TASK ITEM:
Word for word, reproduce the data that follows.

(Records from a dataset)
━━━━
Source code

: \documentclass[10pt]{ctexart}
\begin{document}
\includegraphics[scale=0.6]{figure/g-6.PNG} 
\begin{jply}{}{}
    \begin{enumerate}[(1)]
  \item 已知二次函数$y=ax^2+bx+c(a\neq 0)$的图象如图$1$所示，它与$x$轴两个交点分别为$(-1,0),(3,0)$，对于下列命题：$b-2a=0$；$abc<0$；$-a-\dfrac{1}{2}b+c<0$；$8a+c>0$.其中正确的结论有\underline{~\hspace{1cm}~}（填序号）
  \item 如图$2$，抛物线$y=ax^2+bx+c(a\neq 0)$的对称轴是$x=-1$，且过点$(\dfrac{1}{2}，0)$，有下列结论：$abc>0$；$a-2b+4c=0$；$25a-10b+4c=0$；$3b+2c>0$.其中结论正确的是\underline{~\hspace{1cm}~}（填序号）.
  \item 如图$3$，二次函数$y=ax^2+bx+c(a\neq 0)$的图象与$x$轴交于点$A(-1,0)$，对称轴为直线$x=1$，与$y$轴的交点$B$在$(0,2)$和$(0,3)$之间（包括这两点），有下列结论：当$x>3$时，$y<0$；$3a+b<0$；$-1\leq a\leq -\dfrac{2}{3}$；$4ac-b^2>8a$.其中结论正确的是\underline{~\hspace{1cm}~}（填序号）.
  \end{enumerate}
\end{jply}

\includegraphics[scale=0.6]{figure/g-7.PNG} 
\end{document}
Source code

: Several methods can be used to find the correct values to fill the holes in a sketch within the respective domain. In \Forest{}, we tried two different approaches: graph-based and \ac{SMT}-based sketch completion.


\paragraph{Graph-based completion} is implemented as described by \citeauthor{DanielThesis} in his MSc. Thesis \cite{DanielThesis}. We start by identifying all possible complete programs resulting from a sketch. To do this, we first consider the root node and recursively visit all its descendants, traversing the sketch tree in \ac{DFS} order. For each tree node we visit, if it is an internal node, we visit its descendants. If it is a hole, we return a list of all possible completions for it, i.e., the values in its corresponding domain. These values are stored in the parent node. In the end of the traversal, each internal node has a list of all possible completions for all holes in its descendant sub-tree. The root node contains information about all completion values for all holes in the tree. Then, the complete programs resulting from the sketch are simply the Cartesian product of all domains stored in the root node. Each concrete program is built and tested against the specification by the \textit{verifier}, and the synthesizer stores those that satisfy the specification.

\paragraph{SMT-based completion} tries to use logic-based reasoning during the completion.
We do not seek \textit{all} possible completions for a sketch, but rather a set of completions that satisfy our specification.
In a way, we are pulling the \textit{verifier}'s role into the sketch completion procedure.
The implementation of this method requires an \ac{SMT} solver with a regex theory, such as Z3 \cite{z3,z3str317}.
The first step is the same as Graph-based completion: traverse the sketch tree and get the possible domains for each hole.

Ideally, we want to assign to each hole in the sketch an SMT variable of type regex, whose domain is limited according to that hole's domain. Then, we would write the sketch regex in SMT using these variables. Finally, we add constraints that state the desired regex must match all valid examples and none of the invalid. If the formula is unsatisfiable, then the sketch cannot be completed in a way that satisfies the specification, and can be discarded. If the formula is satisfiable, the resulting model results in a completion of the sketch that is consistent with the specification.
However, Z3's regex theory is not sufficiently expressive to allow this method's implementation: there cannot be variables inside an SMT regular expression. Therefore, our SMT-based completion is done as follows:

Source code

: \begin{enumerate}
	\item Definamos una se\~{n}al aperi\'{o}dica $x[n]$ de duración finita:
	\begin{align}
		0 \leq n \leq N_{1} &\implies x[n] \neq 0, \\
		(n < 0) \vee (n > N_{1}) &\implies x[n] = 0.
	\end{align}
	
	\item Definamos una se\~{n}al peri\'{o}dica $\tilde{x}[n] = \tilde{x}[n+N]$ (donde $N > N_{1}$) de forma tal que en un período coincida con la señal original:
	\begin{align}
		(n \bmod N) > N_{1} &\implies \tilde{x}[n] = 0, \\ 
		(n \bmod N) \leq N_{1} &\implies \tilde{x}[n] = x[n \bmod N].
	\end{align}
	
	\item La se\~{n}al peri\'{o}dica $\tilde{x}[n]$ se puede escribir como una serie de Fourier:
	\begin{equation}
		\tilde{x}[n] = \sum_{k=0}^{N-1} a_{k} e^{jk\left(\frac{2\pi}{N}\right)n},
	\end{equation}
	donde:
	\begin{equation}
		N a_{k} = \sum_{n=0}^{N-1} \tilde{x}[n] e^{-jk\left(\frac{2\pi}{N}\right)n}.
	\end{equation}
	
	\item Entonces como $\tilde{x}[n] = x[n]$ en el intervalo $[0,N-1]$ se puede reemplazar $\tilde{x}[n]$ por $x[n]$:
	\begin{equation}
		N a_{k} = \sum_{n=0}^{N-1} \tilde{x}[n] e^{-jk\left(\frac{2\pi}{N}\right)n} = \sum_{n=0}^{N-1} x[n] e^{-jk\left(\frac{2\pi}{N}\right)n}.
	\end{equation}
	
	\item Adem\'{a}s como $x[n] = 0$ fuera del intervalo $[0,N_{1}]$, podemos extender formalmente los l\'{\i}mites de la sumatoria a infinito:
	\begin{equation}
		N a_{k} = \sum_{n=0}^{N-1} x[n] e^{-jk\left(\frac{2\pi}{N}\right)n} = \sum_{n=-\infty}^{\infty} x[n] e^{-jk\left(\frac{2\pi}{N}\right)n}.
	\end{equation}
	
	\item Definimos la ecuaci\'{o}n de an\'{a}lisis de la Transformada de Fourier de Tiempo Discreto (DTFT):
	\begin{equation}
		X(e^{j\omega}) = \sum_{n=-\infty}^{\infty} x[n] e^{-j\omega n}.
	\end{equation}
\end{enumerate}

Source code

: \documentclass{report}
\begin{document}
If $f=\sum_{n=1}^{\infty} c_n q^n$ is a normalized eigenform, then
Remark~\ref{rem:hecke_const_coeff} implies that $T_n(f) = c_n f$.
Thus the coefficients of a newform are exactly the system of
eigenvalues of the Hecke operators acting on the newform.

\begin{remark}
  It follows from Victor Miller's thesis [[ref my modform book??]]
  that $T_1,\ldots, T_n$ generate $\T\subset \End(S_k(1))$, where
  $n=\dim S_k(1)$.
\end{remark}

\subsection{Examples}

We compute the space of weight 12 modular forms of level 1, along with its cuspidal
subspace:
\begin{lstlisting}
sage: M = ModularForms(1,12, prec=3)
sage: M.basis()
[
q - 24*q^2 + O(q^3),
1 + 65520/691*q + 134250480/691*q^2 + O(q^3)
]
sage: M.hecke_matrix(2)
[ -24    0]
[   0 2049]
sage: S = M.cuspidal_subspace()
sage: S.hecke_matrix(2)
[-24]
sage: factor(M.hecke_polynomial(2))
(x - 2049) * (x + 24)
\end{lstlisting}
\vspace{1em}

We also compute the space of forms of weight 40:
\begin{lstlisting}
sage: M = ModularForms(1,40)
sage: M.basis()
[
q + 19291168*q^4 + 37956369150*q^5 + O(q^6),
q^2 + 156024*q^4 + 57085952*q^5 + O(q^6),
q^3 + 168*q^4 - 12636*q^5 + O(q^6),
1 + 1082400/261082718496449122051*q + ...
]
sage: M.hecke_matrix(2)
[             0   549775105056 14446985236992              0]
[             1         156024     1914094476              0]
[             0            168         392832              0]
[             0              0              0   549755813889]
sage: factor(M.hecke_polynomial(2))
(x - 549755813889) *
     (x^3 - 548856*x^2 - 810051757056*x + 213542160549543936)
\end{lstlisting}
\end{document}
━━━━
EXPECTED ANSWER:
Source code

: \documentclass[10pt]{ctexart}
\begin{document}
\includegraphics[scale=0.6]{figure/g-6.PNG} 
\begin{jply}{}{}
    \begin{enumerate}[(1)]
  \item 已知二次函数$y=ax^2+bx+c(a\neq 0)$的图象如图$1$所示，它与$x$轴两个交点分别为$(-1,0),(3,0)$，对于下列命题：$b-2a=0$；$abc<0$；$-a-\dfrac{1}{2}b+c<0$；$8a+c>0$.其中正确的结论有\underline{~\hspace{1cm}~}（填序号）
  \item 如图$2$，抛物线$y=ax^2+bx+c(a\neq 0)$的对称轴是$x=-1$，且过点$(\dfrac{1}{2}，0)$，有下列结论：$abc>0$；$a-2b+4c=0$；$25a-10b+4c=0$；$3b+2c>0$.其中结论正确的是\underline{~\hspace{1cm}~}（填序号）.
  \item 如图$3$，二次函数$y=ax^2+bx+c(a\neq 0)$的图象与$x$轴交于点$A(-1,0)$，对称轴为直线$x=1$，与$y$轴的交点$B$在$(0,2)$和$(0,3)$之间（包括这两点），有下列结论：当$x>3$时，$y<0$；$3a+b<0$；$-1\leq a\leq -\dfrac{2}{3}$；$4ac-b^2>8a$.其中结论正确的是\underline{~\hspace{1cm}~}（填序号）.
  \end{enumerate}
\end{jply}

\includegraphics[scale=0.6]{figure/g-7.PNG} 
\end{document}
Source code

: Several methods can be used to find the correct values to fill the holes in a sketch within the respective domain. In \Forest{}, we tried two different approaches: graph-based and \ac{SMT}-based sketch completion.


\paragraph{Graph-based completion} is implemented as described by \citeauthor{DanielThesis} in his MSc. Thesis \cite{DanielThesis}. We start by identifying all possible complete programs resulting from a sketch. To do this, we first consider the root node and recursively visit all its descendants, traversing the sketch tree in \ac{DFS} order. For each tree node we visit, if it is an internal node, we visit its descendants. If it is a hole, we return a list of all possible completions for it, i.e., the values in its corresponding domain. These values are stored in the parent node. In the end of the traversal, each internal node has a list of all possible completions for all holes in its descendant sub-tree. The root node contains information about all completion values for all holes in the tree. Then, the complete programs resulting from the sketch are simply the Cartesian product of all domains stored in the root node. Each concrete program is built and tested against the specification by the \textit{verifier}, and the synthesizer stores those that satisfy the specification.

\paragraph{SMT-based completion} tries to use logic-based reasoning during the completion.
We do not seek \textit{all} possible completions for a sketch, but rather a set of completions that satisfy our specification.
In a way, we are pulling the \textit{verifier}'s role into the sketch completion procedure.
The implementation of this method requires an \ac{SMT} solver with a regex theory, such as Z3 \cite{z3,z3str317}.
The first step is the same as Graph-based completion: traverse the sketch tree and get the possible domains for each hole.

Ideally, we want to assign to each hole in the sketch an SMT variable of type regex, whose domain is limited according to that hole's domain. Then, we would write the sketch regex in SMT using these variables. Finally, we add constraints that state the desired regex must match all valid examples and none of the invalid. If the formula is unsatisfiable, then the sketch cannot be completed in a way that satisfies the specification, and can be discarded. If the formula is satisfiable, the resulting model results in a completion of the sketch that is consistent with the specification.
However, Z3's regex theory is not sufficiently expressive to allow this method's implementation: there cannot be variables inside an SMT regular expression. Therefore, our SMT-based completion is done as follows:

Source code

: \begin{enumerate}
	\item Definamos una se\~{n}al aperi\'{o}dica $x[n]$ de duración finita:
	\begin{align}
		0 \leq n \leq N_{1} &\implies x[n] \neq 0, \\
		(n < 0) \vee (n > N_{1}) &\implies x[n] = 0.
	\end{align}
	
	\item Definamos una se\~{n}al peri\'{o}dica $\tilde{x}[n] = \tilde{x}[n+N]$ (donde $N > N_{1}$) de forma tal que en un período coincida con la señal original:
	\begin{align}
		(n \bmod N) > N_{1} &\implies \tilde{x}[n] = 0, \\ 
		(n \bmod N) \leq N_{1} &\implies \tilde{x}[n] = x[n \bmod N].
	\end{align}
	
	\item La se\~{n}al peri\'{o}dica $\tilde{x}[n]$ se puede escribir como una serie de Fourier:
	\begin{equation}
		\tilde{x}[n] = \sum_{k=0}^{N-1} a_{k} e^{jk\left(\frac{2\pi}{N}\right)n},
	\end{equation}
	donde:
	\begin{equation}
		N a_{k} = \sum_{n=0}^{N-1} \tilde{x}[n] e^{-jk\left(\frac{2\pi}{N}\right)n}.
	\end{equation}
	
	\item Entonces como $\tilde{x}[n] = x[n]$ en el intervalo $[0,N-1]$ se puede reemplazar $\tilde{x}[n]$ por $x[n]$:
	\begin{equation}
		N a_{k} = \sum_{n=0}^{N-1} \tilde{x}[n] e^{-jk\left(\frac{2\pi}{N}\right)n} = \sum_{n=0}^{N-1} x[n] e^{-jk\left(\frac{2\pi}{N}\right)n}.
	\end{equation}
	
	\item Adem\'{a}s como $x[n] = 0$ fuera del intervalo $[0,N_{1}]$, podemos extender formalmente los l\'{\i}mites de la sumatoria a infinito:
	\begin{equation}
		N a_{k} = \sum_{n=0}^{N-1} x[n] e^{-jk\left(\frac{2\pi}{N}\right)n} = \sum_{n=-\infty}^{\infty} x[n] e^{-jk\left(\frac{2\pi}{N}\right)n}.
	\end{equation}
	
	\item Definimos la ecuaci\'{o}n de an\'{a}lisis de la Transformada de Fourier de Tiempo Discreto (DTFT):
	\begin{equation}
		X(e^{j\omega}) = \sum_{n=-\infty}^{\infty} x[n] e^{-j\omega n}.
	\end{equation}
\end{enumerate}

Source code

: \documentclass{report}
\begin{document}
If $f=\sum_{n=1}^{\infty} c_n q^n$ is a normalized eigenform, then
Remark~\ref{rem:hecke_const_coeff} implies that $T_n(f) = c_n f$.
Thus the coefficients of a newform are exactly the system of
eigenvalues of the Hecke operators acting on the newform.

\begin{remark}
  It follows from Victor Miller's thesis [[ref my modform book??]]
  that $T_1,\ldots, T_n$ generate $\T\subset \End(S_k(1))$, where
  $n=\dim S_k(1)$.
\end{remark}

\subsection{Examples}

We compute the space of weight 12 modular forms of level 1, along with its cuspidal
subspace:
\begin{lstlisting}
sage: M = ModularForms(1,12, prec=3)
sage: M.basis()
[
q - 24*q^2 + O(q^3),
1 + 65520/691*q + 134250480/691*q^2 + O(q^3)
]
sage: M.hecke_matrix(2)
[ -24    0]
[   0 2049]
sage: S = M.cuspidal_subspace()
sage: S.hecke_matrix(2)
[-24]
sage: factor(M.hecke_polynomial(2))
(x - 2049) * (x + 24)
\end{lstlisting}
\vspace{1em}

We also compute the space of forms of weight 40:
\begin{lstlisting}
sage: M = ModularForms(1,40)
sage: M.basis()
[
q + 19291168*q^4 + 37956369150*q^5 + O(q^6),
q^2 + 156024*q^4 + 57085952*q^5 + O(q^6),
q^3 + 168*q^4 - 12636*q^5 + O(q^6),
1 + 1082400/261082718496449122051*q + ...
]
sage: M.hecke_matrix(2)
[             0   549775105056 14446985236992              0]
[             1         156024     1914094476              0]
[             0            168         392832              0]
[             0              0              0   549755813889]
sage: factor(M.hecke_polynomial(2))
(x - 549755813889) *
     (x^3 - 548856*x^2 - 810051757056*x + 213542160549543936)
\end{lstlisting}
\end{document}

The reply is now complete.